Na clássica experiência de alfabetização de Angicos, Paulo Freire e sua equipe partiram do que is alunis já sabiam, de coisas da sua realidade próxima. Uma das palavras usadas na alfabetização era "tijolo", algo do dia a dia dis alunis. Palavras como ti-jo-lo eram decompostas em sílabas, agrupadas em famílias (ta-te-ti-to-tu, ja-je-ji-jo-ju, la-le-li-lo-lu) e rearrumadas para formar palavras e frases. Um relato emocionante desse processo foi quando um aluno escreveu a seguinte frase: "Tu já lê". Ao demonstrar seu aprendizado, o aluno comunicou que já fazia parte da cultura da leitura.
Quantas vezes, como professoris, não forçamos tanto nossis alunis a aprender determinado conteúdo ao ponto de criar uma resistência? Quantas pessoas, supostamente alfabetizadas, dizem não gostar de ler? Aprenderam conteúdos, mas não se inseriram na cultura da leitura. O mesmo vale para Matemática, Química, Biologia...
O meu "tu já lê" é quando, ao final da disciplina, uma aluna diz "professor, voltei a ter gosto pela Pedagogia". Ou então: "professor, você me fez perceber que eu posso ser eu mesma nas aulas do meu estágio". Claro que essas alunas aprenderam algum conteúdo, mas o principal aprendizado aqui é de inserção na cultura. A primeira aluna voltou a se sentir próxima da cultura pedagógica. A segunda aluna sente que pode atuar na cultura escolar de maneira mais autêntica.

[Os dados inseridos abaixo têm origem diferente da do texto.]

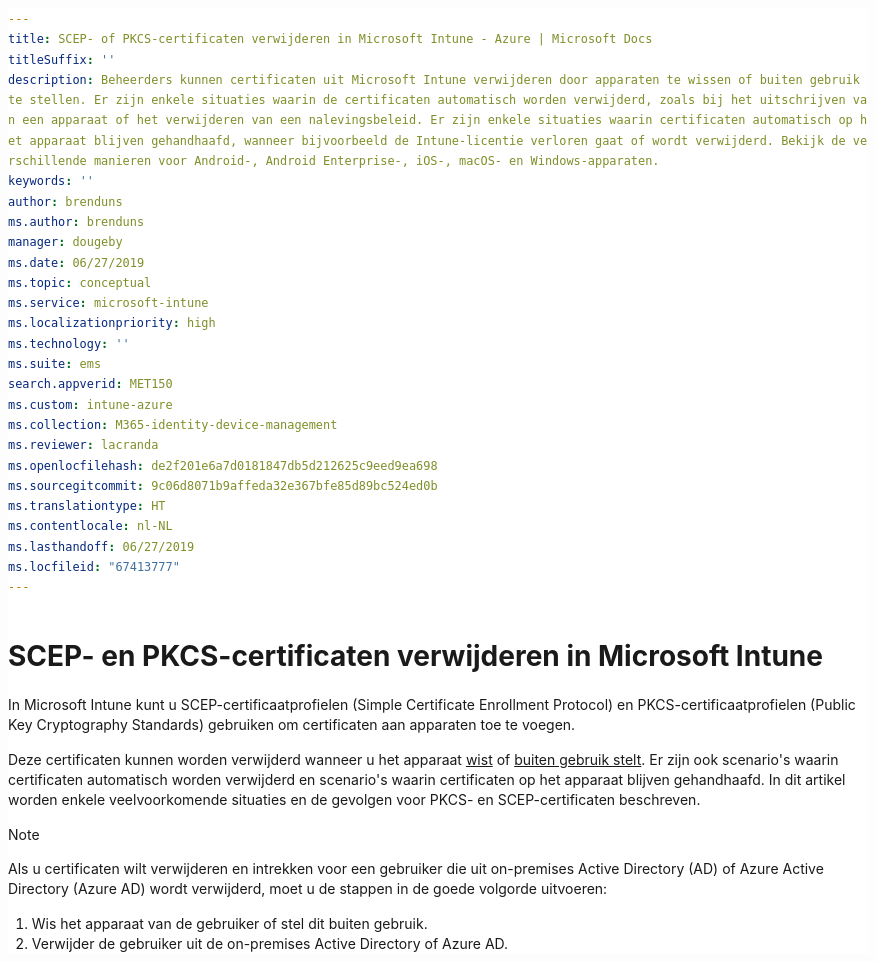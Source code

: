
```yaml
---
title: SCEP- of PKCS-certificaten verwijderen in Microsoft Intune - Azure | Microsoft Docs
titleSuffix: ''
description: Beheerders kunnen certificaten uit Microsoft Intune verwijderen door apparaten te wissen of buiten gebruik te stellen. Er zijn enkele situaties waarin de certificaten automatisch worden verwijderd, zoals bij het uitschrijven van een apparaat of het verwijderen van een nalevingsbeleid. Er zijn enkele situaties waarin certificaten automatisch op het apparaat blijven gehandhaafd, wanneer bijvoorbeeld de Intune-licentie verloren gaat of wordt verwijderd. Bekijk de verschillende manieren voor Android-, Android Enterprise-, iOS-, macOS- en Windows-apparaten.
keywords: ''
author: brenduns
ms.author: brenduns
manager: dougeby
ms.date: 06/27/2019
ms.topic: conceptual
ms.service: microsoft-intune
ms.localizationpriority: high
ms.technology: ''
ms.suite: ems
search.appverid: MET150
ms.custom: intune-azure
ms.collection: M365-identity-device-management
ms.reviewer: lacranda
ms.openlocfilehash: de2f201e6a7d0181847db5d212625c9eed9ea698
ms.sourcegitcommit: 9c06d8071b9affeda32e367bfe85d89bc524ed0b
ms.translationtype: HT
ms.contentlocale: nl-NL
ms.lasthandoff: 06/27/2019
ms.locfileid: "67413777"
---
```

# <a name="remove-scep-and-pkcs-certificates-in-microsoft-intune"></a>SCEP- en PKCS-certificaten verwijderen in Microsoft Intune

In Microsoft Intune kunt u SCEP-certificaatprofielen (Simple Certificate Enrollment Protocol) en PKCS-certificaatprofielen (Public Key Cryptography Standards) gebruiken om certificaten aan apparaten toe te voegen. 

Deze certificaten kunnen worden verwijderd wanneer u het apparaat [wist](devices-wipe.md#wipe) of [buiten gebruik stelt](devices-wipe.md#retire). Er zijn ook scenario's waarin certificaten automatisch worden verwijderd en scenario's waarin certificaten op het apparaat blijven gehandhaafd. In dit artikel worden enkele veelvoorkomende situaties en de gevolgen voor PKCS- en SCEP-certificaten beschreven.

> [!NOTE]
> Als u certificaten wilt verwijderen en intrekken voor een gebruiker die uit on-premises Active Directory (AD) of Azure Active Directory (Azure AD) wordt verwijderd, moet u de stappen in de goede volgorde uitvoeren:
>
> 1. Wis het apparaat van de gebruiker of stel dit buiten gebruik.
> 2. Verwijder de gebruiker uit de on-premises Active Directory of Azure AD.
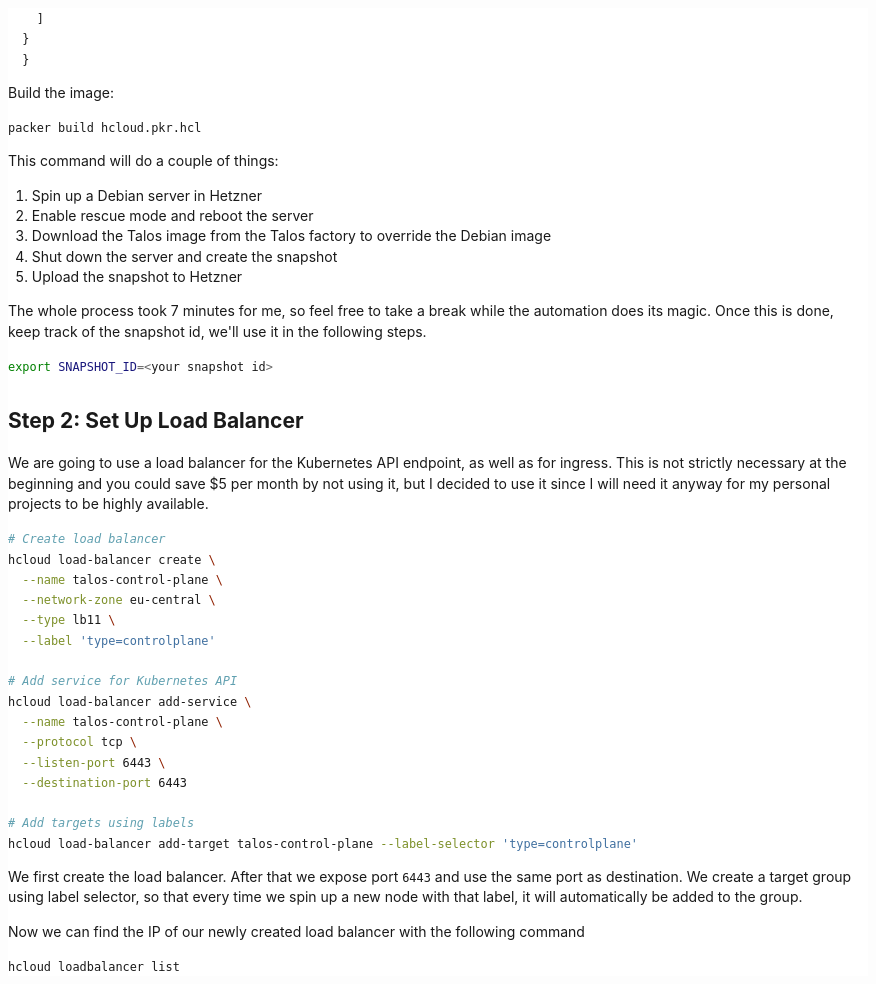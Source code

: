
 ```hcl
    ]
  }
  }
```

Build the image:
```bash
packer build hcloud.pkr.hcl
```

This command will do a couple of things:
1. Spin up a Debian server in Hetzner
2. Enable rescue mode and reboot the server
3. Download the Talos image from the Talos factory to override the Debian image
4. Shut down the server and create the snapshot
5. Upload the snapshot to Hetzner

The whole process took 7 minutes for me, so feel free to take a break while the automation does its magic.
Once this is done, keep track of the snapshot id, we'll use it in the following steps.
```bash
export SNAPSHOT_ID=<your snapshot id>
```

## Step 2: Set Up Load Balancer
We are going to use a load balancer for the Kubernetes API endpoint, as well as for ingress.
This is not strictly necessary at the beginning and you could save $5 per month by not using it,
but I decided to use it since I will need it anyway for my personal projects to be highly available. 

```bash
# Create load balancer
hcloud load-balancer create \
  --name talos-control-plane \
  --network-zone eu-central \
  --type lb11 \
  --label 'type=controlplane'

# Add service for Kubernetes API
hcloud load-balancer add-service \
  --name talos-control-plane \
  --protocol tcp \
  --listen-port 6443 \
  --destination-port 6443

# Add targets using labels
hcloud load-balancer add-target talos-control-plane --label-selector 'type=controlplane'
```
We first create the load balancer. After that we expose port `6443` and use the same port as destination. We create a target group using label selector, so that every time we spin up a new node with that label, it will automatically be added to the group.

Now we can find the IP of our newly created load balancer with the following command
```bash
hcloud loadbalancer list
```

Eu era um estudante de bacharelado em História que queria ser historiador, pesquisador. Mas as aulas de uma professora, Luiza de Teodoro, me fizeram dizer para mim mesmo:
— Isso que a Luiza faz com a gente, eu quero fazer com outras pessoas. Quero ser professor.
Luiza me fez querer entrar na cultura docente. Foi mais do qualquer professori, antes ou depois, me ensinou. Porque Luiza me ensinou o essencial do essencial: querer fazer parte daquele conhecimento em contínua construção. E é só isso que precisamos fazer como professoris: que nossis alunis queiram fazer parte do mundo do Português, da Matemática, da Geografia... Porque uma vez tomada ou fortalecida essa decisão, a pessoa tem todo o tempo restante para aprender os conteúdos necessários para se comunicar e atuar nas culturas escolhidas.
Como escreveu Yeats, "Educação não é encher um balde, mas acender uma fogueira".
E você, professori, como pensa e trata o conteúdo em suas aulas?